## INFORMATION GIVEN:
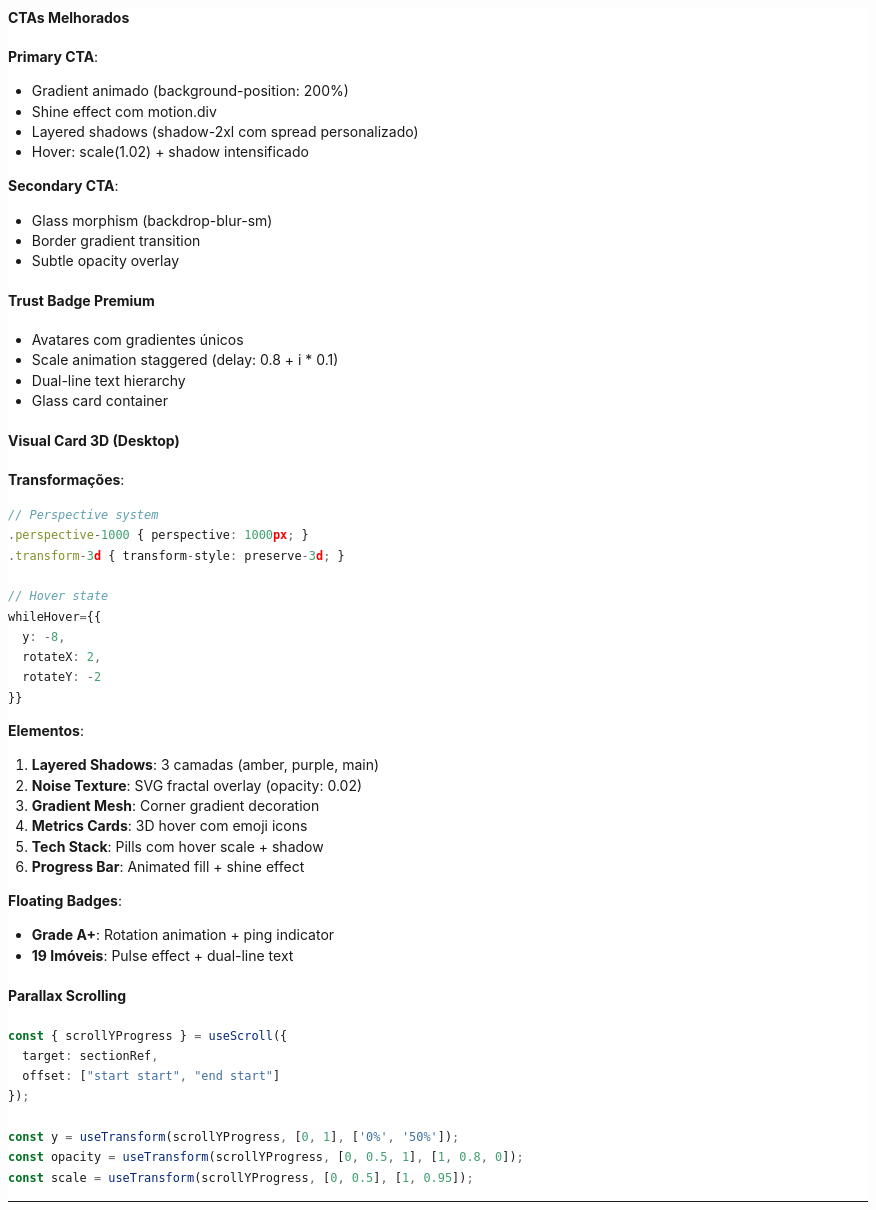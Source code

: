 #### CTAs Melhorados
**Primary CTA**:
- Gradient animado (background-position: 200%)
- Shine effect com motion.div
- Layered shadows (shadow-2xl com spread personalizado)
- Hover: scale(1.02) + shadow intensificado

**Secondary CTA**:
- Glass morphism (backdrop-blur-sm)
- Border gradient transition
- Subtle opacity overlay

#### Trust Badge Premium
- Avatares com gradientes únicos
- Scale animation staggered (delay: 0.8 + i * 0.1)
- Dual-line text hierarchy
- Glass card container

#### Visual Card 3D (Desktop)
**Transformações**:
```typescript
// Perspective system
.perspective-1000 { perspective: 1000px; }
.transform-3d { transform-style: preserve-3d; }

// Hover state
whileHover={{ 
  y: -8, 
  rotateX: 2, 
  rotateY: -2 
}}
```

**Elementos**:
1. **Layered Shadows**: 3 camadas (amber, purple, main)
2. **Noise Texture**: SVG fractal overlay (opacity: 0.02)
3. **Gradient Mesh**: Corner gradient decoration
4. **Metrics Cards**: 3D hover com emoji icons
5. **Tech Stack**: Pills com hover scale + shadow
6. **Progress Bar**: Animated fill + shine effect

**Floating Badges**:
- **Grade A+**: Rotation animation + ping indicator
- **19 Imóveis**: Pulse effect + dual-line text

#### Parallax Scrolling
```typescript
const { scrollYProgress } = useScroll({
  target: sectionRef,
  offset: ["start start", "end start"]
});

const y = useTransform(scrollYProgress, [0, 1], ['0%', '50%']);
const opacity = useTransform(scrollYProgress, [0, 0.5, 1], [1, 0.8, 0]);
const scale = useTransform(scrollYProgress, [0, 0.5], [1, 0.95]);
```

---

## WHAT IS EXPECTED:
Starting with the line that contains "- **19 Imóveis**: Pulse", output every line through the end of the listing above, unchanged.

## RESPONSE TO THIS EXERCISE:
- **19 Imóveis**: Pulse effect + dual-line text

#### Parallax Scrolling
```typescript
const { scrollYProgress } = useScroll({
  target: sectionRef,
  offset: ["start start", "end start"]
});

const y = useTransform(scrollYProgress, [0, 1], ['0%', '50%']);
const opacity = useTransform(scrollYProgress, [0, 0.5, 1], [1, 0.8, 0]);
const scale = useTransform(scrollYProgress, [0, 0.5], [1, 0.95]);
```

---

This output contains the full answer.